Rob Conway Interrupted the WWE Legends
This was your obligatory "get all the legends on the show" segment (basically an episode of Old School Raw crammed into two minutes), and while it was ultimately worthless, it was short and sweet and didn't overstay its welcome. Perhaps the most notable aspect of this segment for me was Conway's involvement. I had completely forgotten he was still with the company at this point and I believe he was gone shortly thereafter.
Women's Champion Trish Stratus and Ashley Massaro def. Candice Michelle, Victoria and Torrie Wilson in a 3-on-2 Bras and Panties Handicap Match
Dear lord. The dreaded Bras and Panties matches. Were they a sight for sore eyes for the male viewers? Sure, but the matches themselves were absolutely awful and only further devalued women's wrestling. The Divas division was virtually nonexistent at this point because Stratus rarely defended her title. On the bright side, if you blinked, you likely missed this match because it was over relatively quickly.
World Heavyweight Champion Batista, United States Champion Chris Benoit and Rey Mysterio vs. Eddie Guerrero, Christian and JBL Went to a No Contest
It was noted by the commentators that this marked Rey Mysterio's first ever appearance on Raw. I don't know how true that was, but it's probably accurate because he had been on SmackDown for the preceding three years. That was a pretty significant moment. The match never got underway because Eric Bischoff was in charge once Vince left the arena and called the contest off, setting the stage for what would happen after the main event. If nothing else, this match that wasn't to be advertised the matches taking place at that Sunday's No Mercy pay-per-view.

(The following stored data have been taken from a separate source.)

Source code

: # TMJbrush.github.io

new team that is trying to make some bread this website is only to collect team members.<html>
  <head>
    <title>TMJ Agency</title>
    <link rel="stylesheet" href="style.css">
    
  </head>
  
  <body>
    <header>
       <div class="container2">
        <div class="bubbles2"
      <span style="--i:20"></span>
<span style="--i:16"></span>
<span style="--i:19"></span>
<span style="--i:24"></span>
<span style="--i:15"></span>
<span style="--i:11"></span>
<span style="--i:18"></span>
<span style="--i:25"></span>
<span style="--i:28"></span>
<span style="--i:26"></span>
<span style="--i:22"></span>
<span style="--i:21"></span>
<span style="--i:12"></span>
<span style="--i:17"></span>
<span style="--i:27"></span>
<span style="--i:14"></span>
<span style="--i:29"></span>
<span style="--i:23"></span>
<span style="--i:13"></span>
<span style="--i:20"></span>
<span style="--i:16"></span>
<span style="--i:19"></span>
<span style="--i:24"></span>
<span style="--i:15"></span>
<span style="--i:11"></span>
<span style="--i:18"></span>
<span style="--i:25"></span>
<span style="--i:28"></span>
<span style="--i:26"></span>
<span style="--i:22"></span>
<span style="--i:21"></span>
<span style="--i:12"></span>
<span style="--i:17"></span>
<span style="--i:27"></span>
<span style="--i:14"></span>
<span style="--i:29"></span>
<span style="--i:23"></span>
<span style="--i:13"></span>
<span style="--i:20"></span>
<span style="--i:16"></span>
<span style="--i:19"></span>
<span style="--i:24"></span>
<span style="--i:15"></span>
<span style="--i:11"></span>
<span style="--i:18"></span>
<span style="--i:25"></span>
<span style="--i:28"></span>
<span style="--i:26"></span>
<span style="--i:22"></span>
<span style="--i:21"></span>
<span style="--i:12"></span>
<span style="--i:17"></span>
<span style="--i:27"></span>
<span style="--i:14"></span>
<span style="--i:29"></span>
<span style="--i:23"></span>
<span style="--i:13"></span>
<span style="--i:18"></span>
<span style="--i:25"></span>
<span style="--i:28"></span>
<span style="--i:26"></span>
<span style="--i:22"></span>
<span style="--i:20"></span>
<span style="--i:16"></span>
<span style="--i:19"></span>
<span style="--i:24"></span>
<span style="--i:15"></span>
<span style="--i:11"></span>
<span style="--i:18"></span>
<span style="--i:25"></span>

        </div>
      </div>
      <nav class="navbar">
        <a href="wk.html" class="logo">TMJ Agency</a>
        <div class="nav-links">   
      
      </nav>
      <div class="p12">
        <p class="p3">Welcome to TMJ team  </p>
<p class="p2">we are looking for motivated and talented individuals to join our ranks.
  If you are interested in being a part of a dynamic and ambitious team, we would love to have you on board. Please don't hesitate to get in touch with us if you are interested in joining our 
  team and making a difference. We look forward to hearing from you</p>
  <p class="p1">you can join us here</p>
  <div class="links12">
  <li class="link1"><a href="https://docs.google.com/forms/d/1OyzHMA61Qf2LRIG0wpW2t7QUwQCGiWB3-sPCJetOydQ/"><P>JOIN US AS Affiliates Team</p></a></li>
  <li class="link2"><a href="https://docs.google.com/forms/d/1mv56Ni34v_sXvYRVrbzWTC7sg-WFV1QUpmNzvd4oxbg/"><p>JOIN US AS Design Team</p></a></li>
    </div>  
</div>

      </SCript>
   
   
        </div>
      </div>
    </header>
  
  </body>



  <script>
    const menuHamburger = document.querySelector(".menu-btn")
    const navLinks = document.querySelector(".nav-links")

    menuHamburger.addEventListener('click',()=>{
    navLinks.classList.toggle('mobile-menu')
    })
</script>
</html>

"Mean" Gene Okerlund Interviewed Hulk Hogan
WWE billed this as Hogan's first appearance since SummerSlam, so it should have felt more monumental than it was. Mean Gene interviewing Hogan was a cool blast from the past, but the whole purpose was to give viewers an idea what was next for Hogan. He teased wanting a match with Stone Cold, but that never happened, so this was pointless. I'm not sure if that was ever in the cards or if it was scrapped, and it's a shame because that could have been a big money match had it happened.
WWE Champion John Cena def. Eric Bischoff in a No Disqualification Match
There was plenty of build to this match throughout the night and was advertised one week out, but why? Did viewers honestly think there was a chance Bischoff could win the title, even with the No Disqualification stipulation? Cena and Kurt Angle furthered their feud, but that was about it because it was complete throwaway otherwise. Bischoff was fired as Raw's General Manager a month or so later, so maybe this was intended to plant the seeds. The SmackDown invasion of sorts that occurred afterward was a major deal since nothing like that had happened before, so it ended the evening on an intriguing note. That was back when the Brand Split meant something. That would led to the two brands squaring off in a Survivor Series elimination tag team match the following month.
If this truly was WWE's first ever three hour show, it was definitely a worthy occasion with this marking WWE's return to the USA Network where they have remained ever since. I've waited years to watch this show in full, so I was ecstatic when I found out it had been uploaded to the WWE Network just recently. It wasn't as epic of an episode as I expected, but it was still a newsworthy night for the return of Triple H, a WWE Championship main event, a SmackDown invasion, and much more. Similar to Raw 1000, it's worth watching in its entirety for everything it has to offer, even if there were a few matches and segments that were slightly underwhelming.